Items listed in a dataset:
##############################
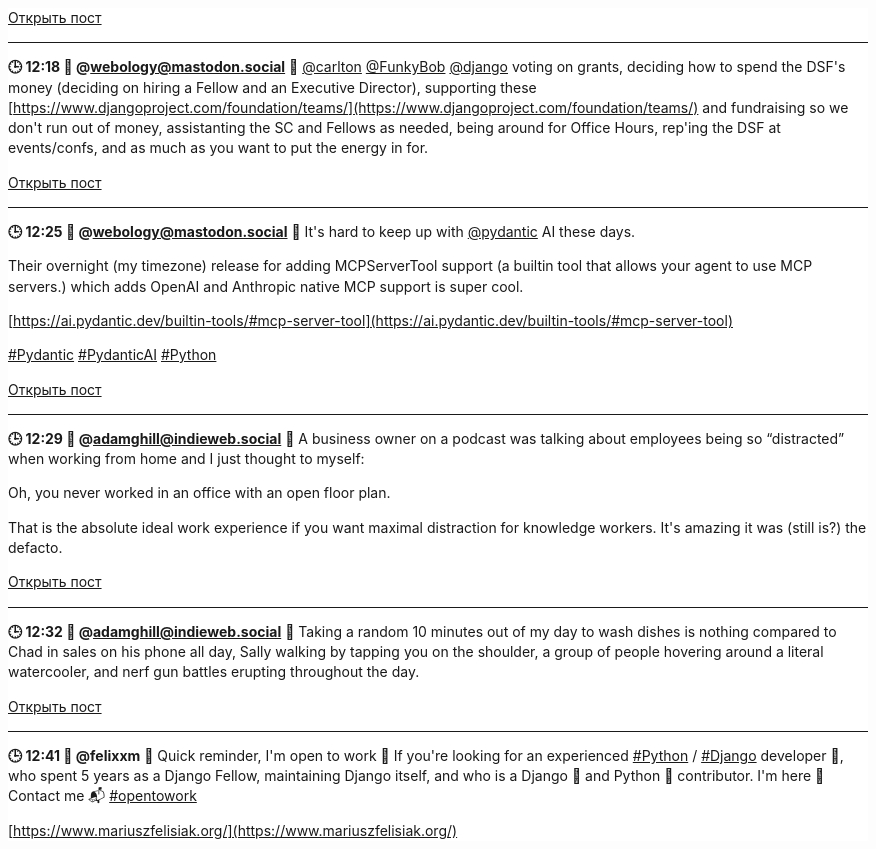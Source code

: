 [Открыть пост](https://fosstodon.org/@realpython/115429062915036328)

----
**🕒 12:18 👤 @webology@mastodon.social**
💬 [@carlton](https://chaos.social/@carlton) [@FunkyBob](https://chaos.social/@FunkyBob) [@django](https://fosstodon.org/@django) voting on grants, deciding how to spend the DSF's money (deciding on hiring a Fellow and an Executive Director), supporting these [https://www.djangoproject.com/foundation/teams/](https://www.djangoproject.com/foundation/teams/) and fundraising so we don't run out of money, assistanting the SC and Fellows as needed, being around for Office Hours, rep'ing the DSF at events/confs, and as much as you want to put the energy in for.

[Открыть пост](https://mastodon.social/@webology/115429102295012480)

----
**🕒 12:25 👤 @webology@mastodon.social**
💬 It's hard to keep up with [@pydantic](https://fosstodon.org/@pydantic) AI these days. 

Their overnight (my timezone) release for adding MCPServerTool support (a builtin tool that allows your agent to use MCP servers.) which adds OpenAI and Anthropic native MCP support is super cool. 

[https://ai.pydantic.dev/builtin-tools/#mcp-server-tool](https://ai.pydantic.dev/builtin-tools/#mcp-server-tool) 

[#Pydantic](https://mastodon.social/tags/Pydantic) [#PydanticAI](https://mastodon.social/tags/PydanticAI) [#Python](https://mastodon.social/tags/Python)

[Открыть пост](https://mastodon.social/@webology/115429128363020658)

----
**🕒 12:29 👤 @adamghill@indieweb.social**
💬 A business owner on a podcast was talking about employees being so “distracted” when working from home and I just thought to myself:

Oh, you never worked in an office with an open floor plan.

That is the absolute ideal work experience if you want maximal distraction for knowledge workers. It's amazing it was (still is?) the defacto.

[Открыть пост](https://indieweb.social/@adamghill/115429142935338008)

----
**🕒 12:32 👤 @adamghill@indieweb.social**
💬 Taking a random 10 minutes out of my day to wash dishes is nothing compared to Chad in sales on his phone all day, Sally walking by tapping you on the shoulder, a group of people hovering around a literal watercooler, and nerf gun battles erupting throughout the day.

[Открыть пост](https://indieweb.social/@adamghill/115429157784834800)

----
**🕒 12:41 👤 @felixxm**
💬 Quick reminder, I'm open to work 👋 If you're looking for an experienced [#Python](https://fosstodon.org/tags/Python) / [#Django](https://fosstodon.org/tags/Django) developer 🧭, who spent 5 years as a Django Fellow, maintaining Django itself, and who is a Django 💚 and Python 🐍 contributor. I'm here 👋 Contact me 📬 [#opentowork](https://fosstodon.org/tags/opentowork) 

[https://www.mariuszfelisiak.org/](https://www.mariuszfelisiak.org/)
##############################
* Activity
When you repeat the records, reproduce each line exactly and drop the images.

* Response to this task
Source code

: [Открыть пост](https://fosstodon.org/@realpython/115429062915036328)

----
**🕒 12:18 👤 @webology@mastodon.social**
💬 [@carlton](https://chaos.social/@carlton) [@FunkyBob](https://chaos.social/@FunkyBob) [@django](https://fosstodon.org/@django) voting on grants, deciding how to spend the DSF's money (deciding on hiring a Fellow and an Executive Director), supporting these [https://www.djangoproject.com/foundation/teams/](https://www.djangoproject.com/foundation/teams/) and fundraising so we don't run out of money, assistanting the SC and Fellows as needed, being around for Office Hours, rep'ing the DSF at events/confs, and as much as you want to put the energy in for.

[Открыть пост](https://mastodon.social/@webology/115429102295012480)

----
**🕒 12:25 👤 @webology@mastodon.social**
💬 It's hard to keep up with [@pydantic](https://fosstodon.org/@pydantic) AI these days. 

Their overnight (my timezone) release for adding MCPServerTool support (a builtin tool that allows your agent to use MCP servers.) which adds OpenAI and Anthropic native MCP support is super cool. 

[https://ai.pydantic.dev/builtin-tools/#mcp-server-tool](https://ai.pydantic.dev/builtin-tools/#mcp-server-tool) 

[#Pydantic](https://mastodon.social/tags/Pydantic) [#PydanticAI](https://mastodon.social/tags/PydanticAI) [#Python](https://mastodon.social/tags/Python)

[Открыть пост](https://mastodon.social/@webology/115429128363020658)

----
**🕒 12:29 👤 @adamghill@indieweb.social**
💬 A business owner on a podcast was talking about employees being so “distracted” when working from home and I just thought to myself:

Oh, you never worked in an office with an open floor plan.

That is the absolute ideal work experience if you want maximal distraction for knowledge workers. It's amazing it was (still is?) the defacto.

[Открыть пост](https://indieweb.social/@adamghill/115429142935338008)

----
**🕒 12:32 👤 @adamghill@indieweb.social**
💬 Taking a random 10 minutes out of my day to wash dishes is nothing compared to Chad in sales on his phone all day, Sally walking by tapping you on the shoulder, a group of people hovering around a literal watercooler, and nerf gun battles erupting throughout the day.

[Открыть пост](https://indieweb.social/@adamghill/115429157784834800)

----
**🕒 12:41 👤 @felixxm**
💬 Quick reminder, I'm open to work 👋 If you're looking for an experienced [#Python](https://fosstodon.org/tags/Python) / [#Django](https://fosstodon.org/tags/Django) developer 🧭, who spent 5 years as a Django Fellow, maintaining Django itself, and who is a Django 💚 and Python 🐍 contributor. I'm here 👋 Contact me 📬 [#opentowork](https://fosstodon.org/tags/opentowork) 

[https://www.mariuszfelisiak.org/](https://www.mariuszfelisiak.org/)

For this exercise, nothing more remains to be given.